Article 16 (ex Article 286 TEC)
2. The European Parliament and the Council, acting in accordance with the ordinary legislative procedure, shall lay down the rules relating to the protection of individuals with regard to the processing of personal data by Union institutions, bodies, offices and agencies, and by the Member States when carrying out activities which fall within the scope of Union law, and the rules relating to the free movement of such data. Compliance with these rules shall be subject to the control of independent authorities.
The rules adopted on the basis of this Article shall be without prejudice to the specific rules laid down in Article 39 of the Treaty on European Union.
Article 107 (ex Article 87 TEC)
1. Save as otherwise provided in the Treaties, any aid granted by a Member State or through State resources in any form whatsoever which distorts or threatens to distort competition by favouring certain undertakings or the production of certain goods shall, in so far as it affects trade between Member States, be incompatible with the internal market.
2. The following shall be compatible with the internal market:
(a) aid having a social character, granted to individual consumers, provided that such aid is granted without discrimination related to the origin of the products concerned;
(b) aid to make good the damage caused by natural disasters or exceptional occurrences;
(c) aid granted to the economy of certain areas of the Federal Republic of Germany affected by the division of Germany, in so far as such aid is required in order to compensate for the economic disadvantages caused by that division. Five years after the entry into force of the Treaty of Lisbon, the Council, acting on a proposal from the Commission, may adopt a decision repealing this point.
3. The following may be considered to be compatible with the internal market:
(a) aid to promote the economic development of areas where the standard of living is abnormally low or where there is serious underemployment, and of the regions referred to in Article 349, in view of their structural, economic and social situation;
(b) aid to promote the execution of an important project of common European interest or to remedy a serious disturbance in the economy of a Member State;
(c) aid to facilitate the development of certain economic activities or of certain economic areas, where such aid does not adversely affect trading conditions to an extent contrary to the common interest;
(d) aid to promote culture and heritage conservation where such aid does not affect trading conditions and competition in the Union to an extent that is contrary to the common interest;
(e) such other categories of aid as may be specified by decision of the Council on a proposal from the Commission.

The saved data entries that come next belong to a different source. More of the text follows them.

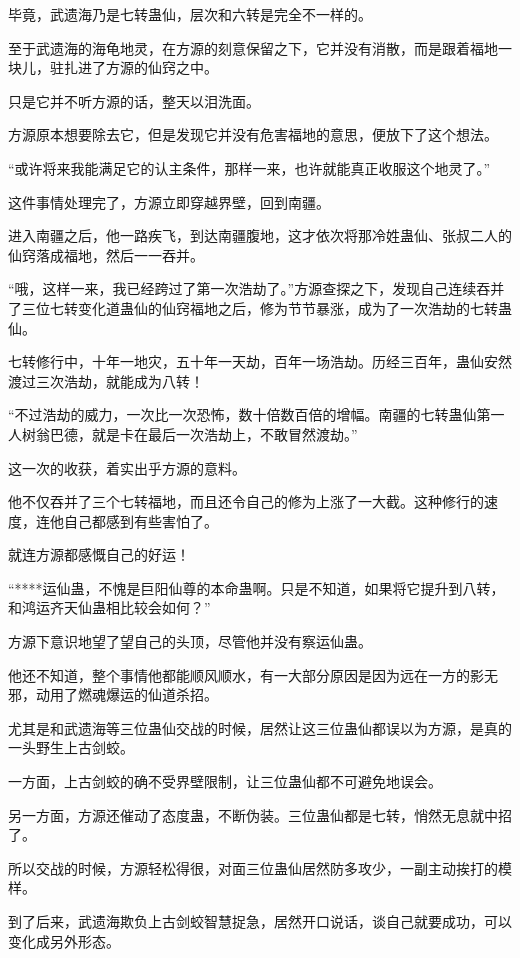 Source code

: \begin{this_body}
毕竟，武遗海乃是七转蛊仙，层次和六转是完全不一样的。

至于武遗海的海龟地灵，在方源的刻意保留之下，它并没有消散，而是跟着福地一块儿，驻扎进了方源的仙窍之中。

只是它并不听方源的话，整天以泪洗面。

方源原本想要除去它，但是发现它并没有危害福地的意思，便放下了这个想法。

“或许将来我能满足它的认主条件，那样一来，也许就能真正收服这个地灵了。”

这件事情处理完了，方源立即穿越界壁，回到南疆。

进入南疆之后，他一路疾飞，到达南疆腹地，这才依次将那冷姓蛊仙、张叔二人的仙窍落成福地，然后一一吞并。

“哦，这样一来，我已经跨过了第一次浩劫了。”方源查探之下，发现自己连续吞并了三位七转变化道蛊仙的仙窍福地之后，修为节节暴涨，成为了一次浩劫的七转蛊仙。

七转修行中，十年一地灾，五十年一天劫，百年一场浩劫。历经三百年，蛊仙安然渡过三次浩劫，就能成为八转！

“不过浩劫的威力，一次比一次恐怖，数十倍数百倍的增幅。南疆的七转蛊仙第一人树翁巴德，就是卡在最后一次浩劫上，不敢冒然渡劫。”

这一次的收获，着实出乎方源的意料。

他不仅吞并了三个七转福地，而且还令自己的修为上涨了一大截。这种修行的速度，连他自己都感到有些害怕了。

就连方源都感慨自己的好运！

“****运仙蛊，不愧是巨阳仙尊的本命蛊啊。只是不知道，如果将它提升到八转，和鸿运齐天仙蛊相比较会如何？”

方源下意识地望了望自己的头顶，尽管他并没有察运仙蛊。

他还不知道，整个事情他都能顺风顺水，有一大部分原因是因为远在一方的影无邪，动用了燃魂爆运的仙道杀招。

尤其是和武遗海等三位蛊仙交战的时候，居然让这三位蛊仙都误以为方源，是真的一头野生上古剑蛟。

一方面，上古剑蛟的确不受界壁限制，让三位蛊仙都不可避免地误会。

另一方面，方源还催动了态度蛊，不断伪装。三位蛊仙都是七转，悄然无息就中招了。

所以交战的时候，方源轻松得很，对面三位蛊仙居然防多攻少，一副主动挨打的模样。

到了后来，武遗海欺负上古剑蛟智慧捉急，居然开口说话，谈自己就要成功，可以变化成另外形态。


\end{this_body}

Article 126 (ex Article 104 TEC)
9. If a Member State persists in failing to put into practice the recommendations of the Council, the Council may decide to give notice to the Member State to take, within a specified time limit, measures for the deficit reduction which is judged necessary by the Council in order to remedy the situation.
In such a case, the Council may request the Member State concerned to submit reports in accordance with a specific timetable in order to examine the adjustment efforts of that Member State.
11. As long as a Member State fails to comply with a decision taken in accordance with paragraph 9, the Council may decide to apply or, as the case may be, intensify one or more of the following measures:
• to invite the European Investment Bank to reconsider its lending policy towards the Member State concerned,
Article 174 (ex Article 158 TEC)
In order to promote its overall harmonious development, the Union shall develop and pursue its actions leading to the strengthening of its economic, social and territorial cohesion.
In particular, the Union shall aim at reducing disparities between the levels of development of the various regions and the backwardness of the least favoured regions.
Among the regions concerned, particular attention shall be paid to rural areas, areas affected by industrial transition, and regions which suffer from severe and permanent natural or demographic handicaps such as the northernmost regions with very low population density and island, cross-border and mountain regions.
Article 175 (ex Article 159 TEC)
Member States shall conduct their economic policies and shall coordinate them in such a way as, in addition, to attain the objectives set out in Article 174. The formulation and implementation of the Union’s policies and actions and the implementation of the internal market shall take into account the objectives set out in Article 174 and shall contribute to their achievement. The Union shall also support the achievement of these objectives by the action it takes through the Structural Funds (European Agricultural Guidance and Guarantee Fund, Guidance Section; European Social Fund; European Regional Development Fund), the European Investment Bank and the other existing Financial Instruments.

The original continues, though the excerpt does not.